Leaving the most for your heirs
Q – How can I maximize the estate I leave to my survivors ? – Y.K.
A – The first step it to consider how the final tax bill will be paid. Most Canadians are unprepared, both emotionally and financially, for what will almost undoubtedly be the largest tax bill they have ever encountered — and this in a country that does not have any official estate tax. The government does quite well without them, as it turns out.
Assets such as a cottage, a stock portfolio, or a family business will be “deemed” to be disposed of when you die, as if they had been sold. This can immediately trigger a liability for tax at the capital gains rate.
While registered assets (RRSPs, RRIFs) can pass to a surviving spouse tax-free upon the death of the first spouse, the death of the surviving spouse will trigger the inclusion of their entire value into income. Here again, the resulting tax liability could be significant, perhaps as much as half of the value of the registered plans.
When considering how much you will leave to your heirs, you have to ask how this tax bill be paid. If the estate does not have cash readily availae to pay the taxes owing, then the survivors may need to sell assets to raise the necessary cash.

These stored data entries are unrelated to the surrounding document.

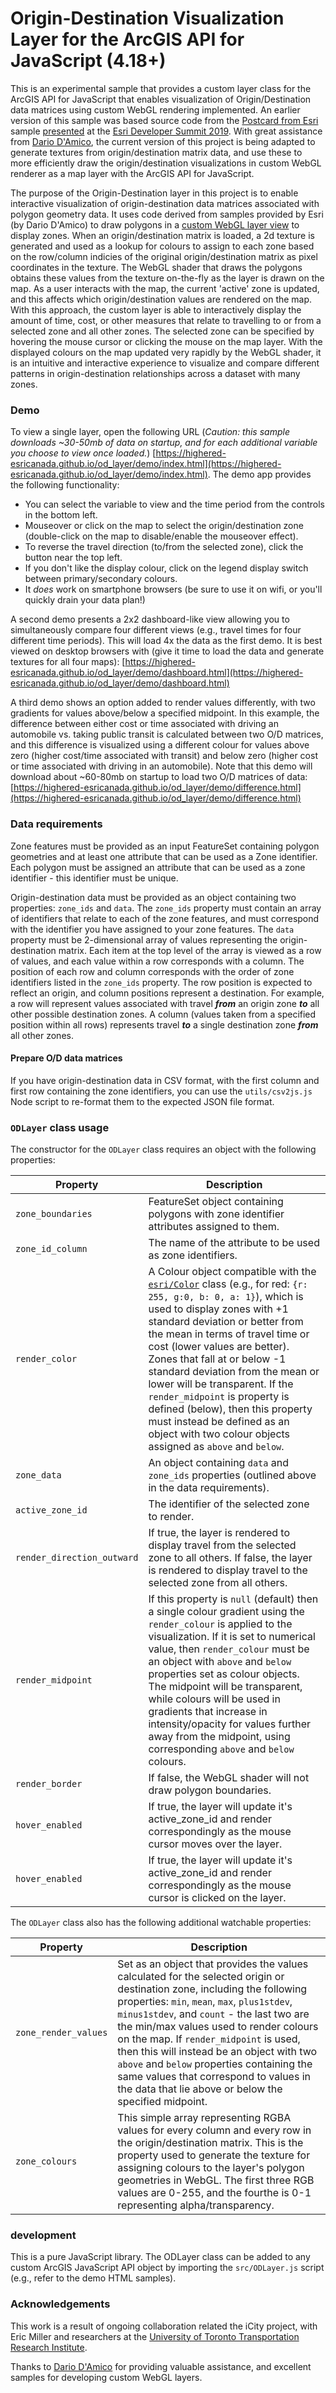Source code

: # Origin-Destination Visualization Layer for the ArcGIS API for JavaScript (4.18+)

This is an experimental sample that provides a custom layer class for the ArcGIS API for JavaScript that enables visualization of Origin/Destination data matrices using custom WebGL rendering implemented.  An earlier version of this sample was based source code from the [Postcard from Esri](https://github.com/damix911/ds-demo-2019) sample [presented](https://www.esri.com/en-us/about/events/devsummit/agenda/agenda) at the [Esri Developer Summit 2019](https://www.esri.com/en-us/about/events/devsummit/overview).  With great assistance from [Dario D'Amico](https://github.com/damix911), the current version of this project is being adapted to generate textures from origin/destination matrix data, and use these to more efficiently draw the origin/destination visualizations in custom WebGL renderer as a map layer with the ArcGIS API for JavaScript.

The purpose of the Origin-Destination layer in this project is to enable interactive visualization of origin-destination data matrices associated with polygon geometry data.  It uses code derived from samples provided by Esri (by Dario D'Amico) to draw polygons in a [custom WebGL layer view](https://developers.arcgis.com/javascript/latest/sample-code/custom-gl-visuals/index.html) to display zones.  When an origin/destination matrix is loaded, a 2d texture is generated and used as a lookup for colours to assign to each zone based on the row/column indicies of the original origin/destination matrix as pixel coordinates in the texture.  The WebGL shader that draws the polygons obtains these values from the texture on-the-fly as the layer is drawn on the map. As a user interacts with the map, the current 'active' zone is updated, and this affects which origin/destination values are rendered on the map.  With this approach, the custom layer is able to interactively display the amount of time, cost, or other measures that relate to travelling to or from a selected zone and all other zones. The selected zone can be specified by hovering the mouse cursor or clicking the mouse on the map layer. With the displayed colours on the map updated very rapidly by the WebGL shader, it is an intuitive and interactive experience to visualize and compare different patterns in origin-destination relationships across a dataset with many zones.

### Demo

To view a single layer, open the following URL (*Caution: this sample downloads ~30-50mb of data on startup, and for each additional variable you choose to view once loaded.*) [https://highered-esricanada.github.io/od_layer/demo/index.html](https://highered-esricanada.github.io/od_layer/demo/index.html).  The demo app provides the following functionality:

* You can select the variable to view and the time period from the controls in the bottom left.  
* Mouseover or click on the map to select the origin/destination zone (double-click on the map to disable/enable the mouseover effect).
* To reverse the travel direction (to/from the selected zone), click the button near the top left.
* If you don't like the display colour, click on the legend display switch between primary/secondary colours.
* It *does* work on smartphone browsers (be sure to use it on wifi, or you'll quickly drain your data plan!)

A second demo presents a 2x2 dashboard-like view allowing you to simultaneously compare four different views (e.g., travel times for four different time periods).  This will load 4x the data as the first demo.  It is best viewed on desktop browsers with (give it time to load the data and generate textures for all four maps): [https://highered-esricanada.github.io/od_layer/demo/dashboard.html](https://highered-esricanada.github.io/od_layer/demo/dashboard.html)

A third demo shows an option added to render values differently, with two gradients for values above/below a specified midpoint.  In this example, the difference between either cost or time associated with driving an automobile vs. taking public transit is calculated between two O/D matrices, and this difference is visualized using a different colour for values above zero (higher cost/time associated with transit) and below zero (higher cost or time associated with driving in an automobile).  Note that this demo will download about ~60-80mb on startup to load two O/D matrices of data: [https://highered-esricanada.github.io/od_layer/demo/difference.html](https://highered-esricanada.github.io/od_layer/demo/difference.html)

### Data requirements

Zone features must be provided as an input FeatureSet containing polygon geometries and at least one attribute that can be used as a Zone identifier. Each polygon must be assigned an attribute that can be used as a zone identifier - this identifier must be unique.

Origin-destination data must be provided as an object containing two properties: `zone_ids` and `data`.  The `zone_ids` property must contain an array of identifiers that relate to each of the zone features, and must correspond with the identifier you have assigned to your zone features.  The `data` property must be 2-dimensional array of values representing the origin-destination matrix.  Each item at the top level of the array is viewed as a row of values, and each value within a row corresponds with a column.  The position of each row and column corresponds with the order of zone identifiers listed in the `zone_ids` property.  The row position is expected to reflect an origin, and column positions represent a destination.  For example, a row will represent values associated with travel ***from*** an origin zone ***to*** all other possible destination zones.  A column (values taken from a specified position within all rows) represents travel ***to*** a single destination zone ***from*** all other zones.

#### Prepare O/D data matrices

If you have origin-destination data in CSV format, with the first column and first row containing the zone identifiers, you can use the `utils/csv2js.js` Node script to re-format them to the expected JSON file format.

### `ODLayer` class usage

The constructor for the `ODLayer` class requires an object with the following properties:

| Property | Description |
| --- | --- |
| `zone_boundaries` |  FeatureSet object containing polygons with zone identifier attributes  assigned to them. |
| `zone_id_column` | The name of the attribute to be used as zone identifiers. |
| `render_color` | A Colour object compatible with the [`esri/Color`](https://developers.arcgis.com/javascript/latest/api-reference/esri-Color.html) class (e.g., for red: `{r: 255, g:0, b: 0, a: 1}`), which is used to display zones with +1 standard deviation or better from the mean in terms of travel time or cost (lower values are better).  Zones that fall at or below -1 standard deviation from the mean or lower will be transparent. If the `render_midpoint` is property is defined (below), then this property must instead be defined as an object with two colour objects assigned as `above` and `below`. |
| `zone_data` | An object containing `data` and `zone_ids` properties (outlined above in the data requirements). |
| `active_zone_id` | The identifier of the selected zone to render. |
| `render_direction_outward` | If true, the layer is rendered to display travel from the selected zone to all others.  If false, the layer is rendered to display travel to the selected zone from all others. |
| `render_midpoint` | If this property is `null` (default) then a single colour gradient using the `render_colour` is applied to the visualization.  If it is set to numerical value, then `render_colour` must be an object with `above` and `below` properties set as colour objects.  The midpoint will be transparent, while colours will be used in gradients that increase in intensity/opacity for values further away from the midpoint, using corresponding `above` and `below` colours. |
| `render_border` | If false, the WebGL shader will not draw polygon boundaries. |
| `hover_enabled` | If true, the layer will update it's active_zone_id and render correspondingly as the mouse cursor moves over the layer. |
| `hover_enabled` | If true, the layer will update it's active_zone_id and render correspondingly as the mouse cursor is clicked on the layer. |

The `ODLayer` class also has the following additional watchable properties:

| Property | Description |
| --- | --- |
| `zone_render_values` | Set as an object that provides the values calculated for the selected origin or destination zone, including the following properties: `min`, `mean`, `max`, `plus1stdev`, `minus1stdev`, and `count` - the last two are the min/max values used to render colours on the map. If `render_midpoint` is used, then this will instead be an object with two `above` and `below` properties containing the same values that correspond to values in the data that lie above or below the specified midpoint. |
| `zone_colours` | This simple array representing RGBA values for every column and every row in the origin/destination matrix.  This is the property used to generate the texture for assigning colours to the layer's polygon geometries in WebGL.  The first three RGB values are 0-255, and the fourthe is 0-1 representing alpha/transparency. |

### development

This is a pure JavaScript library.  The ODLayer class can be added to any custom ArcGIS JavaScript API object by importing the `src/ODLayer.js` script (e.g., refer to the demo HTML samples).


### Acknowledgements

This work is a result of ongoing collaboration related the iCity project, with Eric Miller and researchers at the [University of Toronto Transportation Research Institute](https://uttri.utoronto.ca/).

Thanks to [Dario D'Amico](https://github.com/damix911) for providing valuable assistance, and excellent samples for developing custom WebGL layers.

All this can be avoided if life insurance is used to fund the expected tax liability. Life insurance proceeds paid at death are not taxable. The best option, from the standpoint of cost-effectiveness, is a policy that covers both spouses, with the death benefit to be paid upon the death of the second spouse, which is when the tax liability arises. Such coverages can be surprisingly inexpensive. You might even have your survivors pay the premiums, since they’re the ones who will ultimately benefit from the coverage. – G.P.N.